SALT LAKE CITY - Telefonisch vanuit de atletenbus een spiksplinternieuwe Ducati 748 R 750cc-motorfiets (waarde: 17.737 euro) kopen, een gesprek met zijn vader in Heerde voeren over de verkoop van een tweedehands MV Augusta, in 1.07,18 een onwaarschijnlijk wereldrecord op de 1000 meter schaatsen, een gouden olympische medaille in de wacht slepen en tenslotte - bovenop een wankele trap - in de entreehal van de Utah Olympic Oval een plaquette onthullen. Gerard van Velde had het er zaterdagmiddag tussen twaalf en vijf maar druk mee.

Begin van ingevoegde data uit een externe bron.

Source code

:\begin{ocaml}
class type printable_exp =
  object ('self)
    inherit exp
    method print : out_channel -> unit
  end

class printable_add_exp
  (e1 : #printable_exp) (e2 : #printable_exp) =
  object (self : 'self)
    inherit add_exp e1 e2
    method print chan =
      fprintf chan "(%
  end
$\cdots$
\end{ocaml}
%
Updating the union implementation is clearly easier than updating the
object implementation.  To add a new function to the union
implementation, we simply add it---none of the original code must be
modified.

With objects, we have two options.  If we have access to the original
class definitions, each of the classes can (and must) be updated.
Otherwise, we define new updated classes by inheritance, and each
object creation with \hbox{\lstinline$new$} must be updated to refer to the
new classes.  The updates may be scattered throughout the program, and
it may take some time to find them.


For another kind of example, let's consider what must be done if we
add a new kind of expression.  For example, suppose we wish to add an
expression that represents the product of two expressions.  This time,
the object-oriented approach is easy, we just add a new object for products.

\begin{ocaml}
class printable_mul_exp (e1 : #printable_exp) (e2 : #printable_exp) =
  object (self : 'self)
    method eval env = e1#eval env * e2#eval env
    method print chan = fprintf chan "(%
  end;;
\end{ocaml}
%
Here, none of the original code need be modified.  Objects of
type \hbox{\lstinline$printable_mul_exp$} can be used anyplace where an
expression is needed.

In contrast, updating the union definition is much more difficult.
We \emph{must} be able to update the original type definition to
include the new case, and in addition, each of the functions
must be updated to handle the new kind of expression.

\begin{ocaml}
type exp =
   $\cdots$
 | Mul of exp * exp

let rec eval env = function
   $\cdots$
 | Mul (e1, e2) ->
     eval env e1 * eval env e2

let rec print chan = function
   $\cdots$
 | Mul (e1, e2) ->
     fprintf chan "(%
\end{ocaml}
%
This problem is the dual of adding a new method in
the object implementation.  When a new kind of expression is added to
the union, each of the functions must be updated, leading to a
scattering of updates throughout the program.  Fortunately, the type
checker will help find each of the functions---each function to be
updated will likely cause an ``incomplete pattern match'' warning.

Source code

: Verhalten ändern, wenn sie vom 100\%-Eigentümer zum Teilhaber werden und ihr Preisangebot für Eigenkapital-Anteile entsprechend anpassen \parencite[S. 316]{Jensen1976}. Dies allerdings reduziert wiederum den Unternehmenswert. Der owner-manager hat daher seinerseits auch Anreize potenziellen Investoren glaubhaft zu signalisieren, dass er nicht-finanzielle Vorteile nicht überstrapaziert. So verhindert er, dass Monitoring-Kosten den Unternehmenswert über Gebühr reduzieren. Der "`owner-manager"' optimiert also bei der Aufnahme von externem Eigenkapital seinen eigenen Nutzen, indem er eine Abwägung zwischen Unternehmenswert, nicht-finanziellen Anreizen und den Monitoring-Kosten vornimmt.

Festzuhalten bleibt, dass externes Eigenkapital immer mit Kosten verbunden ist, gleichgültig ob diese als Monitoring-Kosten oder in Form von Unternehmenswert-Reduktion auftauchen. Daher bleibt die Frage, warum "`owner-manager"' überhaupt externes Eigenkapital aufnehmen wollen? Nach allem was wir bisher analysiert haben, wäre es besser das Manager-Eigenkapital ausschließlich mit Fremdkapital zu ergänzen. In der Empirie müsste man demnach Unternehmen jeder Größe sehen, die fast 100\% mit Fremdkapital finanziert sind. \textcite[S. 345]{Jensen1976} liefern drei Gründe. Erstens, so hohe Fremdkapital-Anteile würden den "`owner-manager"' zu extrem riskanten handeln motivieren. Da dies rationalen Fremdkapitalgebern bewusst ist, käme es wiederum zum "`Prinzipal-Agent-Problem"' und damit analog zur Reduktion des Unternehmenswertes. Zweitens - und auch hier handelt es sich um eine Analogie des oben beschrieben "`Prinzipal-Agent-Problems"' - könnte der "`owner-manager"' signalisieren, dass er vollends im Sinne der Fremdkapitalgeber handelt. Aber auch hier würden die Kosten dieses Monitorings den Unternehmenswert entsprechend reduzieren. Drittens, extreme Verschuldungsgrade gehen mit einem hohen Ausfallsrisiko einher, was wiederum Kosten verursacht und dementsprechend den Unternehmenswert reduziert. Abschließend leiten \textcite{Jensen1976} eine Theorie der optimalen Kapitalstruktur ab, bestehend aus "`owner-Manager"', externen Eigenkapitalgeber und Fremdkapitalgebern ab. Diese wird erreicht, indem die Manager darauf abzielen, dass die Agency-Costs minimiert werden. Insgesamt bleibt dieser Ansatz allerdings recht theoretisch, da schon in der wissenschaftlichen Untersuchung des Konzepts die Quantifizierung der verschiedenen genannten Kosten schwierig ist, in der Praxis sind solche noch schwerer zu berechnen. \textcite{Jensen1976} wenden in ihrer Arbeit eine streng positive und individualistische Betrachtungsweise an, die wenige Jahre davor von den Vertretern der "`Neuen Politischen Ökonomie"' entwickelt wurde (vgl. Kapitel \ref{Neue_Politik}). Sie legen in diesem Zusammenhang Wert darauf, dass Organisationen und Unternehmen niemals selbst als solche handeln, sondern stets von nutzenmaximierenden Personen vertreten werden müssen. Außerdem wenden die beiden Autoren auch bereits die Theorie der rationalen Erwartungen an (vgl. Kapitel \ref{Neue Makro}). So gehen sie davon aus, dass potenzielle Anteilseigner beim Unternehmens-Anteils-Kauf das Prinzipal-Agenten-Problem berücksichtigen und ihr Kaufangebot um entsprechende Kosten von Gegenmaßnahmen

Als het verhaal van de wonderbaarlijke wederopstanding van de man, die na zijn mislukte missie op de 500 meter al gekscherend Gerard van Vierde werd genoemd, één ding duidelijk maakte, dan is het wel dat gerechtigheid in deze wereld blijkbaar dus tóch bestaat.

|
Als Gerard van Vierde één ding duidelijk maakte, dan is het wel dat gerechtigheid in deze wereld blijkbaar dus tóch bestaat.
|
Niemand in Het Wereldje die de goedlachse sprinter van TVM het succes misgunde. "Geweldig dat uitgerekend hij me hier op mijn waarde heeft geklopt", meende runner-up Jan Bos. "Als ik zelf niet mocht winnen, moest hij het maar worden", vulde Erben Wennemars, de teleurstellende nummer vijf, zijn voormalige ploeggenoot aan.
Nog nimmer in zijn elfjarige loopbaan stond Van Velde ook maar op het podium van een groot internationaal titeltoernooi. Slechts in het Wereldbekercircuit stond hij driemaal op het ereschavot. Op de overwinning op de 1000 meter in het Zuid-Koreaanse Muju-Khonju, vijf jaar geleden, volgden dit seizoen in Calgary de tweede plaats en in Heerenveen een gedeelde overwinning op de 500 meter. Tijdens de wereldkampioenschappen sprint in Hamar finishte hij op de eerste 1000 meter bovendien als tweede.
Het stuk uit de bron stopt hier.